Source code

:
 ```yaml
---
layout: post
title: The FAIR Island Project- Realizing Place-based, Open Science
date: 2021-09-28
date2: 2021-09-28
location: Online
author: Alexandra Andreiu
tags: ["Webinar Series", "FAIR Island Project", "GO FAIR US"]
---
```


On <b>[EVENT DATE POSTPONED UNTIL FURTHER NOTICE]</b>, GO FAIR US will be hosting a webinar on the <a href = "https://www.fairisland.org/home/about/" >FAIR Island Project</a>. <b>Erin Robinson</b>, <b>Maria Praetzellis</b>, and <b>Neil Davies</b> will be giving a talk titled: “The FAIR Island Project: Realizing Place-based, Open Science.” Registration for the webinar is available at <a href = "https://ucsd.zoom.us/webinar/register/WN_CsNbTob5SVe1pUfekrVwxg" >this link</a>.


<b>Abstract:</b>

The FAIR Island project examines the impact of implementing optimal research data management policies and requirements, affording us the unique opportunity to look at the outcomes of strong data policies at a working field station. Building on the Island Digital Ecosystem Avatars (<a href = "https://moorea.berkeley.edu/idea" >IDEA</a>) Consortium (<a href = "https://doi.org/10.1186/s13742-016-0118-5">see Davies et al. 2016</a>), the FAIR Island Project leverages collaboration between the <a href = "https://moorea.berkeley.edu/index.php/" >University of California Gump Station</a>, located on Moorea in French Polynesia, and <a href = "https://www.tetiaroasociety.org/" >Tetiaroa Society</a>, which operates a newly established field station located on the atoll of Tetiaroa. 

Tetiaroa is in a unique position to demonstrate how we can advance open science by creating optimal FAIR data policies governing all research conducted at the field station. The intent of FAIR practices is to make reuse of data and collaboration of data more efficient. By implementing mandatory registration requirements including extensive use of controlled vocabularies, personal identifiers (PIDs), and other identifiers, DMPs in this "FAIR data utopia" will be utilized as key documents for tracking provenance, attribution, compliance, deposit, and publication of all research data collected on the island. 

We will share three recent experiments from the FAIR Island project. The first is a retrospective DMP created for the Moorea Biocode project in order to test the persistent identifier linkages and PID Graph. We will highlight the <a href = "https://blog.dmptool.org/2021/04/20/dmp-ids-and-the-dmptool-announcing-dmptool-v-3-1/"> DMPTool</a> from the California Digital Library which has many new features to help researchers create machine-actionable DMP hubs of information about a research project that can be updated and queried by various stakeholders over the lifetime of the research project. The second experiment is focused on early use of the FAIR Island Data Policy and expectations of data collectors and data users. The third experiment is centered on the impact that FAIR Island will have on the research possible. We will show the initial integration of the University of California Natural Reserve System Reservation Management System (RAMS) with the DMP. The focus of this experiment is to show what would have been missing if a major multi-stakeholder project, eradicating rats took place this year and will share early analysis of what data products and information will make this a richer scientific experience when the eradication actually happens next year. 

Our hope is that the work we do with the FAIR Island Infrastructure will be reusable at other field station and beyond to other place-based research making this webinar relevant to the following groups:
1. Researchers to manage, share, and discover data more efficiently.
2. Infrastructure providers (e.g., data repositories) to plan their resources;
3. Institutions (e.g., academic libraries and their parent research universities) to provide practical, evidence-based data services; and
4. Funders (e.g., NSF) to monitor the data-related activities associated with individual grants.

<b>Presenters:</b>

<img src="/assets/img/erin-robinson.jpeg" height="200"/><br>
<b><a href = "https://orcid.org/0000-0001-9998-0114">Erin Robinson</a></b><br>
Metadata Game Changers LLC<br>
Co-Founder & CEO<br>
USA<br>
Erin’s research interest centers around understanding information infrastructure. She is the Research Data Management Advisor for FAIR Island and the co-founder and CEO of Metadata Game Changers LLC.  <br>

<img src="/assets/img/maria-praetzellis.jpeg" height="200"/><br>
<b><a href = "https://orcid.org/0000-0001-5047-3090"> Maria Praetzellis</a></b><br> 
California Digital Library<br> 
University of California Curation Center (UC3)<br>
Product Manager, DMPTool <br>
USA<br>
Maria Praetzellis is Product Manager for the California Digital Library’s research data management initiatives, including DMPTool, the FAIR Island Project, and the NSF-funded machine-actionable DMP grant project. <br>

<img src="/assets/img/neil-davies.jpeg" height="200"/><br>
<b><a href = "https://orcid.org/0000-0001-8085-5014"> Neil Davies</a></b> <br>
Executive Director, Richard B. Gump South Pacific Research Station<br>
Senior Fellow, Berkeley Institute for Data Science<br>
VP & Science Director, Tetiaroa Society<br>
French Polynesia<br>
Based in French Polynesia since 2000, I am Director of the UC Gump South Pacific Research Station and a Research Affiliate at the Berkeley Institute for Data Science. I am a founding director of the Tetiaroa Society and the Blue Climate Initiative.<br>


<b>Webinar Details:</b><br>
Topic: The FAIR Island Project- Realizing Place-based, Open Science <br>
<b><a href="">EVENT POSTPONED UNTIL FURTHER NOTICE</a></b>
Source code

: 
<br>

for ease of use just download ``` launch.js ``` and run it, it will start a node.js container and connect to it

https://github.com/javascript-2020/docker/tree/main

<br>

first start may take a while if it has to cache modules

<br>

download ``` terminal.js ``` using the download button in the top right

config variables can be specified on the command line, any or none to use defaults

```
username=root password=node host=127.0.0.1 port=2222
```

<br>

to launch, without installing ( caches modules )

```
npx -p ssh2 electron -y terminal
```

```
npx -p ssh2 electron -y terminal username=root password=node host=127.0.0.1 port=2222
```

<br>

*-*-*

▸ What you need to do
The lines needed are those in the data above that hold the string "Game"; copy each of them.

▸ Exercise response
Metadata Game Changers LLC<br>
Erin’s research interest centers around understanding information infrastructure. She is the Research Data Management Advisor for FAIR Island and the co-founder and CEO of Metadata Game Changers LLC.  <br>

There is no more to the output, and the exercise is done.